**Exercise instructions**
Tally the lines below that hold the string "events", and give only the tally.
Start of Block
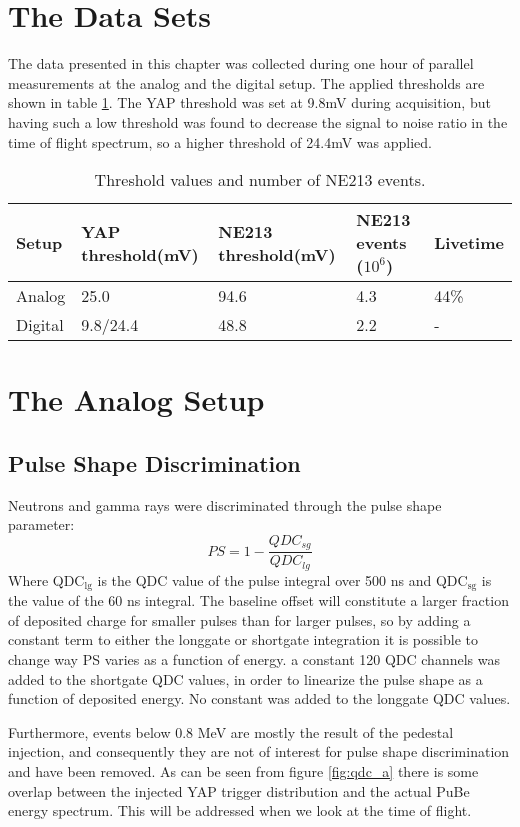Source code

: \documentclass[main.tex]{subfiles}
\begin{document}
\section{The Data Sets}
The data presented in this chapter was collected during one hour of parallel measurements at the analog and the digital setup. The applied thresholds are shown in table \ref{tab:settings}. The YAP threshold was set at 9.8\si{\milli\volt} during acquisition, but having such a low threshold was found to decrease the signal to noise ratio in the time of flight spectrum, so a higher threshold of 24.4\si{\milli\volt} was applied.
\begin{table}[bh]
\begin{tabular}{|l|l|l|l|l|}
\hline
Setup   & YAP threshold(mV) & NE213 threshold(mV) & NE213 events ($\text{10}^\text{6}$) & Livetime \\ \hline
Analog  & 25.0              & 94.6                & 4.3      & 44\%             \\ \hline
Digital & 9.8/24.4	        & 48.8                & 2.2      & -             \\ \hline
\end{tabular}
\caption{Threshold values and number of NE213 events.}
\label{tab:settings}
\end{table}
\section{The Analog Setup}
\subsection{Pulse Shape Discrimination}
Neutrons and gamma rays were discriminated through the pulse shape parameter: 
\begin{equation}
PS=1-\frac{QDC_{sg}}{QDC_{lg}}
\end{equation}
Where QDC$_\text{lg}$ is the QDC value of the pulse integral over 500 ns and QDC$_\text{sg}$ is the value of the 60 ns integral. The baseline offset will constitute a larger fraction of deposited charge for smaller pulses than for larger pulses, so by adding a constant term to either the longgate or shortgate integration it is possible to change way PS varies as a function of energy. a constant 120 QDC channels was added to the shortgate QDC values, in order to linearize the pulse shape as a function of deposited energy. No constant was added to the longgate QDC values. 

Furthermore, events below 0.8 MeV are mostly the result of the pedestal injection, and consequently they are not of interest for pulse shape discrimination and have been removed. As can be seen from figure \ref{fig:qdc_a} there is some overlap between the injected YAP trigger distribution and the actual PuBe energy spectrum. This will be addressed when we look at the time of flight.
\end{document}
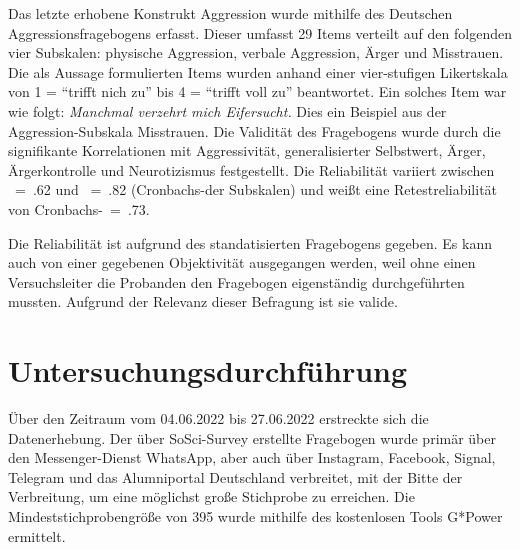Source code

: Das letzte erhobene Konstrukt Aggression wurde mithilfe des Deutschen Aggressionsfragebogens erfasst. Dieser umfasst 29 Items verteilt auf den folgenden vier Subskalen: physische Aggression, verbale Aggression, Ärger und Misstrauen. Die als Aussage formulierten Items wurden anhand einer vier-stufigen Likertskala von 1 = \enquote{trifft nich zu} bis 4 = \enquote{trifft voll zu} beantwortet. Ein solches Item war wie folgt: \textit{Manchmal verzehrt mich Eifersucht.} Dies ein Beispiel aus der Aggression-Subskala Misstrauen. Die Validität des Fragebogens wurde durch die signifikante Korrelationen mit Aggressivität, generalisierter Selbstwert, Ärger, Ärgerkontrolle und Neurotizismus festgestellt. Die Reliabilität variiert zwischen \textalpha~=~.62 und \textalpha~=~.82 (Cronbachs-\textalpha der Subskalen) und weißt eine Retestreliabilität von Cronbachs-\textalpha~=~.73\parencite{Aggressionsfragebogen}.

Die Reliabilität ist aufgrund des standatisierten Fragebogens gegeben. Es kann auch von einer gegebenen Objektivität ausgegangen werden, weil ohne einen Versuchsleiter die Probanden den Fragebogen eigenständig durchgeführten mussten. Aufgrund der Relevanz dieser Befragung ist sie valide.



\section{Untersuchungsdurchführung}   \label{sec_3.4}
Über den Zeitraum vom 04.06.2022 bis 27.06.2022 erstreckte sich die Datenerhebung. Der über SoSci-Survey erstellte Fragebogen wurde primär über den Messenger-Dienst WhatsApp, aber auch über Instagram, Facebook, Signal, Telegram und das Alumniportal Deutschland verbreitet, mit der Bitte der Verbreitung, um eine möglichst große Stichprobe zu erreichen. Die Mindeststichprobengröße von 395 wurde mithilfe des kostenlosen Tools G*Power ermittelt. %


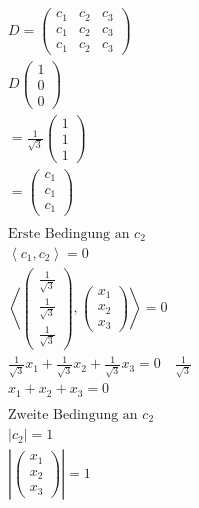 \begin{align*}
    D = \begin{pmatrix}
        c_1 & c_2 & c_3 \\
        c_1 & c_2 & c_3 \\
        c_1 & c_2 & c_3
    \end{pmatrix}\\
    D\begin{pmatrix}
        1 \\ 0 \\ 0
    \end{pmatrix} \\
    = \frac{1}{\sqrt{3}} \begin{pmatrix}
        1 \\ 1 \\ 1
    \end{pmatrix} \\
    = \begin{pmatrix}
        c_1 \\ c_1 \\ c_1
    \end{pmatrix} \\\\
    \text{Erste Bedingung an } c_2 \\
    \left\langle c_1, c_2 \right\rangle = 0 \\
    \left\langle \begin{pmatrix}
        \frac{1}{\sqrt{3}} \\
        \frac{1}{\sqrt{3}} \\
        \frac{1}{\sqrt{3}} 
    \end{pmatrix}, \begin{pmatrix}
        x_1 \\ x_2 \\ x_3
    \end{pmatrix} \right\rangle = 0 \\
    \frac{1}{\sqrt{3}}x_1 + \frac{1}{\sqrt{3}}x_2 + \frac{1}{\sqrt{3}}x_3 = 0 \quad \frac{1}{\sqrt{3}} \\
    x_1 + x_2 + x_3 = 0 \\\\
    \text{Zweite Bedingung an } c_2 \\
    \left|c_2\right| = 1 \\
    \left|\begin{pmatrix}
        x_1 \\x_2 \\ x_3
    \end{pmatrix}\right| = 1 \\

\end{align*}
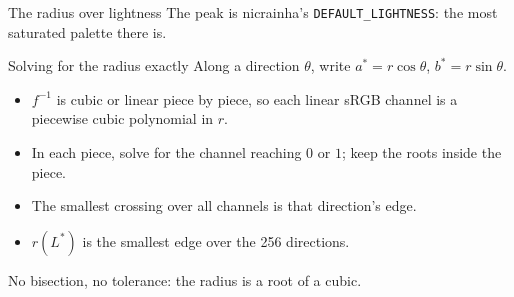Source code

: \begin{slide}{The radius over lightness}
  The peak is nicrainha's \texttt{DEFAULT\_LIGHTNESS}: the most saturated
  palette there is.
\end{slide}

\begin{slide}{Solving for the radius exactly}
  Along a direction $\theta$, write $a^* = r\cos\theta$, $b^* = r\sin\theta$.
  \begin{itemize}
    \item $f^{-1}$ is cubic or linear piece by piece, so each linear sRGB
      channel is a piecewise cubic polynomial in $r$.
    \item In each piece, solve for the channel reaching $0$ or $1$; keep the
      roots inside the piece.
    \item The smallest crossing over all channels is that direction's edge.
    \item $r(L^*)$ is the smallest edge over the 256 directions.
  \end{itemize}
  No bisection, no tolerance: the radius is a root of a cubic.
\end{slide}

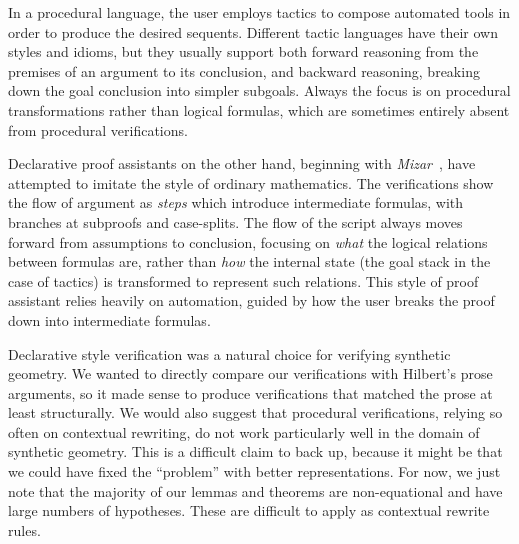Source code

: In a procedural language, the user employs tactics to compose automated tools in order to produce the desired sequents. Different tactic languages have their own styles and idioms, but they usually support both forward reasoning from the premises of an argument to its conclusion, and backward reasoning, breaking down the goal conclusion into simpler subgoals. Always the focus is on procedural transformations rather than logical formulas, which are sometimes entirely absent from procedural verifications. 



Declarative proof assistants on the other hand, beginning with \emph{Mizar}~\cite{MizarMathematicalVernacular}, have attempted to imitate the style of ordinary mathematics. The verifications show the flow of argument as \emph{steps} which introduce intermediate formulas, with branches at subproofs and case-splits. The flow of the script always moves forward from assumptions to conclusion, focusing on \emph{what} the logical relations between formulas are, rather than \emph{how} the internal state (the goal stack in the case of tactics) is transformed to represent such relations. This style of proof assistant relies heavily on automation, guided by how the user breaks the proof down into intermediate formulas.

Declarative style verification was a natural choice for verifying synthetic geometry. We wanted to directly compare our verifications with Hilbert's prose arguments,  so it made sense to produce verifications that matched the prose at least structurally. We would also suggest that procedural verifications, relying so often on contextual rewriting, do not work particularly well in the domain of synthetic geometry. This is a difficult claim to back up, because it might be that we could have fixed the ``problem'' with better representations. For now, we just note that the majority of our lemmas and theorems are non-equational and have large numbers of hypotheses. These are difficult to apply as contextual rewrite rules.

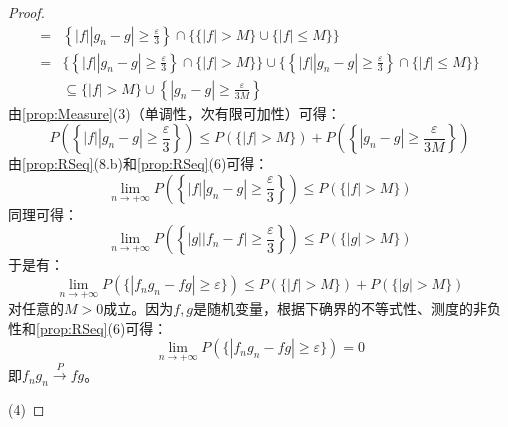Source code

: \begin{proof}
\begin{align*}
		=&\left\{|f||g_n-g|\geqslant\frac{\varepsilon}{3}\right\}\cap\Big\{\{|f|>M\}\cup\{|f|\leqslant M\}\Big\} \\
		=&\Big\{\left\{|f||g_n-g|\geqslant\frac{\varepsilon}{3}\right\}\cap\{|f|>M\}\Big\}\cup\Big\{\left\{|f||g_n-g|\geqslant\frac{\varepsilon}{3}\right\}\cap\{|f|\leqslant M\}\Big\} \\
		&\subseteq\{|f|>M\}\cup\left\{|g_n-g|\geqslant\frac{\varepsilon}{3M}\right\}
	\end{align*}
	由\cref{prop:Measure}(3)（单调性，次有限可加性）可得：
	\begin{equation*}
		P\left(\left\{|f||g_n-g|\geqslant\frac{\varepsilon}{3}\right\}\right)\leqslant P(\{|f|>M\})+P\left(\left\{|g_n-g|\geqslant\frac{\varepsilon}{3M}\right\}\right)
	\end{equation*}
	由\cref{prop:RSeq}(8.b)和\cref{prop:RSeq}(6)可得：
	\begin{equation*}
		\lim_{n\to+\infty}P\left(\left\{|f||g_n-g|\geqslant\frac{\varepsilon}{3}\right\}\right)\leqslant P(\{|f|>M\})
	\end{equation*}
	同理可得：
	\begin{equation*}
		\lim_{n\to+\infty}P\left(\left\{|g||f_n-f|\geqslant\frac{\varepsilon}{3}\right\}\right)\leqslant P(\{|g|>M\})
	\end{equation*}
	于是有：
	\begin{equation*}
		\lim_{n\to+\infty}P(\{|f_ng_n-fg|\geqslant\varepsilon\})\leqslant P(\{|f|>M\})+P(\{|g|>M\})
	\end{equation*}
	对任意的$M>0$成立。因为$f,g$是随机变量，根据下确界的不等式性、测度的非负性和\cref{prop:RSeq}(6)可得：
	\begin{equation*}
		\lim_{n\to+\infty}P(\{|f_ng_n-fg|\geqslant\varepsilon\})=0
	\end{equation*}
	即$f_ng_n\overset{P}{\longrightarrow}fg$。\par
	(4)
\end{proof}
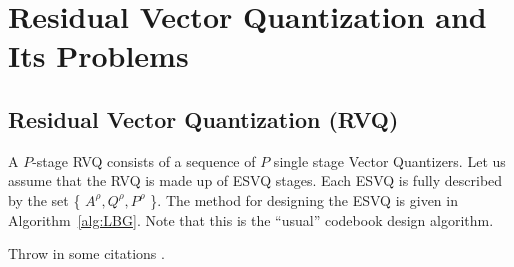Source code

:%
%
%
%

\chapter{Residual Vector Quantization and Its Problems}

\section{Residual Vector Quantization (RVQ)}

A $P$-stage RVQ consists of a sequence of $P$ single stage Vector
Quantizers.  Let us assume that the RVQ is made up of ESVQ stages.
Each ESVQ is fully described by the set \{ $A^{\rho}, Q^{\rho},
P^{\rho}$ \}.  The method for designing the ESVQ is given in
Algorithm~\ref{alg:LBG}.  Note that this is the ``usual'' codebook
design algorithm.%


Throw in some citations \cite{shucker,tbrady,moon,bar1}.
End of Block
**Problem solution**
3